BUT ALAS. This isn't something you can comfortably drink. It's not quite pudding and it's not quite a liquid you can sip from a cup. If you think City Bakery's hot chocolate is thick, at least you can drink it. You have to suck this baby down or daintily lick it off your tiny spoon (you're apt to eat it in a dainty manner beacuse of the daintiness of the cup and whatnot). Admittedly, I find this viscosity level odd because I'm not used to it. If you're from Europe, please chime in on whether this is how you drink your hot chocolate. Yes, ALL OF EUROPE. THE ENTIRE COUNTRY. Speak up, damn you.
Bottom line: it's not bad, but since it's not what I was looking for, I was disappointed. If you want a shot of chocolatey pseudo-pudding drink that you can scrape out of the cup with a spoon for $3.52, go for it. It was worth trying once, but I wouldn't get it again.

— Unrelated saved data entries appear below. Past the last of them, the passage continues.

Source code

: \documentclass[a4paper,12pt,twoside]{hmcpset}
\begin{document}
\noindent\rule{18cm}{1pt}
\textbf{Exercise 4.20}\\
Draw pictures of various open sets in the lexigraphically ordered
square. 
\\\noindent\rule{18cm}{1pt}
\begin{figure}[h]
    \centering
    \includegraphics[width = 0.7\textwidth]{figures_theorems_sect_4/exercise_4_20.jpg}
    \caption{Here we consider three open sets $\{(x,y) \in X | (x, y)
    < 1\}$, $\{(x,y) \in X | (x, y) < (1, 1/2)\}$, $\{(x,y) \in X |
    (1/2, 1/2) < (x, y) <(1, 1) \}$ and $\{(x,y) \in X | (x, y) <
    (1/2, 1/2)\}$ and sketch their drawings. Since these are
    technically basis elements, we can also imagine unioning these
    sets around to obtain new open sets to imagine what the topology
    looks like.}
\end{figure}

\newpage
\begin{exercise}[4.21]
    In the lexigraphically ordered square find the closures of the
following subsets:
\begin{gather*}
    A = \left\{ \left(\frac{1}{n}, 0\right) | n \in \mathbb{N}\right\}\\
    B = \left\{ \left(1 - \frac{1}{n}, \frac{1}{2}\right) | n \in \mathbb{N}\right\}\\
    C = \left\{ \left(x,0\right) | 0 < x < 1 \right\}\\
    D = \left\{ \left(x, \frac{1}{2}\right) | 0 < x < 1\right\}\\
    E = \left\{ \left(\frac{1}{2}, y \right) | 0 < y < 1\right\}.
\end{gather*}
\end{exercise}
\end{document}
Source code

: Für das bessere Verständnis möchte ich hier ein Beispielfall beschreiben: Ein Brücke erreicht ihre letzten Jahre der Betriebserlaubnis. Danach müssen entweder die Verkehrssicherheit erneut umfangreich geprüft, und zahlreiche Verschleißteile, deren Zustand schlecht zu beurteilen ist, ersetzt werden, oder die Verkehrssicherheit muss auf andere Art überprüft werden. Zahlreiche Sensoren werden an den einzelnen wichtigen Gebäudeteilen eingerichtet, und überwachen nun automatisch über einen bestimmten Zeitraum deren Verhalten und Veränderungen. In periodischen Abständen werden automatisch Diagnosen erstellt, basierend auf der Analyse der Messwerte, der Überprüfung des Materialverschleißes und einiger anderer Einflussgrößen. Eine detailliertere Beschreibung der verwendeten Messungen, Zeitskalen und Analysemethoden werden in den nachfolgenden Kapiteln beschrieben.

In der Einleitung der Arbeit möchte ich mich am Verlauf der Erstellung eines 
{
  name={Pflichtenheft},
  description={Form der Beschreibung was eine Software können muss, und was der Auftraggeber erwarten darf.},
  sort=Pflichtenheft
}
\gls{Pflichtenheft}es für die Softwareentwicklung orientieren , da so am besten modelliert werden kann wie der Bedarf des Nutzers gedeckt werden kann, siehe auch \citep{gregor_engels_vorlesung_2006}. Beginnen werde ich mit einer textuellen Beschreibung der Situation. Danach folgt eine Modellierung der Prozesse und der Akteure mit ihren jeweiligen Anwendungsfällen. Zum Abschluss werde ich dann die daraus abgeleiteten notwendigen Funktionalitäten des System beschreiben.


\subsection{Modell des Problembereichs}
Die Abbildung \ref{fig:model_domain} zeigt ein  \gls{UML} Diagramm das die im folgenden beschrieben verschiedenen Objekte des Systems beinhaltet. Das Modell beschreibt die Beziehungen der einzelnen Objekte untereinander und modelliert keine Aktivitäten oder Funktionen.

Yesterday I did another random food-hunt by going to Muffins and More on 4th Ave. God knows how many times I had passed it without even checking out what they had. Hello, muffins are awesome! Indeed, they do have "more"; inside you'll find a substantial sandwich menu and other baked goods, like scones and rice krispies treats. However, I figured I'd go with their moniker and get a muffin.
At $1.95, their muffins are more expensive than most places (from my experience, $1.75 is the mean price). I kept thinking to myself, "I hope this muffin is awesome." Yeah, I'm pretty weird.
Result: the muffin was awesome. The carrot muffin didn't skimp on the raisins (which is good if you like raisins...which means you'll hate it if you're Garfield) and was moist all throughout except for the crispy cookie-esque top. Ahhh, I love a crispy muffin top. And CRISPY MUFFIN TOP LOVES YOU. Of course, it's also got carroty goodness. It's got everything going for it. I'm definitely gonna try another muffin, or perhaps a scone. Or sandwich. Or ALL OF THE ABOVE.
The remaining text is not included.